El 2019-04-12 08:17, Sushain Cherivirala escribió:
Hi Mikel,

Unfortunately, the certificate expired a couple weeks ago. I chatted
with Fran a couple
days ago and attempted to fix it. However, the Let's Encrypt client
software doesn't work
well with the old version of Debian installed on xixona and I don't
have access to perform
any detailed debugging or figure out how to install an older version
of the software and
prevent it from self-updating again (there's a cron that renews the
cert but also by default
updates the software).

My simple suggestion was to remove the line in the Apache config that
redirects http to
https, at least preventing the site from being entirely unusable. IMO,
the preferable option
is just to redirect apertium.org [1]'s DNS entries to Tino's projectjj
server (already used by
beta.apertium.org [2]).

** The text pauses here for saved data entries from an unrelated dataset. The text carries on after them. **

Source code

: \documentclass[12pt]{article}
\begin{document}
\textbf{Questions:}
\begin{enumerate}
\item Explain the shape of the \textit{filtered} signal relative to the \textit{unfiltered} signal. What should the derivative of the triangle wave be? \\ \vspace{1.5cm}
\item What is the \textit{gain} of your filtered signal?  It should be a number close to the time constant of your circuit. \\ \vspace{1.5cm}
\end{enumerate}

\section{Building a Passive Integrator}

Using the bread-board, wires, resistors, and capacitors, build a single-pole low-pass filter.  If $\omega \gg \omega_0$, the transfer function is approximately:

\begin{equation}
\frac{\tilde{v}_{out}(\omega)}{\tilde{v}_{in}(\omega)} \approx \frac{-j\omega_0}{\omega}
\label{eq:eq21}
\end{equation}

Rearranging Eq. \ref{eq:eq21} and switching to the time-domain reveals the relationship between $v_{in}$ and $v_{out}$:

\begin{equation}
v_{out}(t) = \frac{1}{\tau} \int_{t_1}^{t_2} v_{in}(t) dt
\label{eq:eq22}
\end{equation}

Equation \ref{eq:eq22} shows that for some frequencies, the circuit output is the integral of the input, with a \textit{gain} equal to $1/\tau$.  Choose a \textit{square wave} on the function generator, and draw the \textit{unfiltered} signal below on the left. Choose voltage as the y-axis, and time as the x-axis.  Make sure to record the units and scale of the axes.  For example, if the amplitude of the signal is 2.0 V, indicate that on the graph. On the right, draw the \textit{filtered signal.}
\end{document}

Then, Fran, myself and others can make sure we
don't end up here
again since we'll have direct access.

SUSHAIN K. CHERIVIRALA

Stanford University, M.S. in Computer Science '19
Carnegie Mellon University, B.S. in Computer Science '18

(713) 992-4043 | www.skc.name [3]

On Thu, Apr 11, 2019 at 11:56 PM Mikel L. Forcada <m...@dlsi.ua.es>
wrote:

Dear all,

When trying to access apertium.org [1] from the Universitat
d'Alacant,
browsers suggest that you should not do it because it is not a
trusted
site. Also, when using the Apertium web server from inside OmegaT, a

security error pops up. I don't know if I can do anything myself,
does
anyone know how to solve this?


I tried acme.sh but it didn't work (see the IRC logs)

I managed to turn off the SSL redirect, but translation is not
working via the website. Although at least it now appears.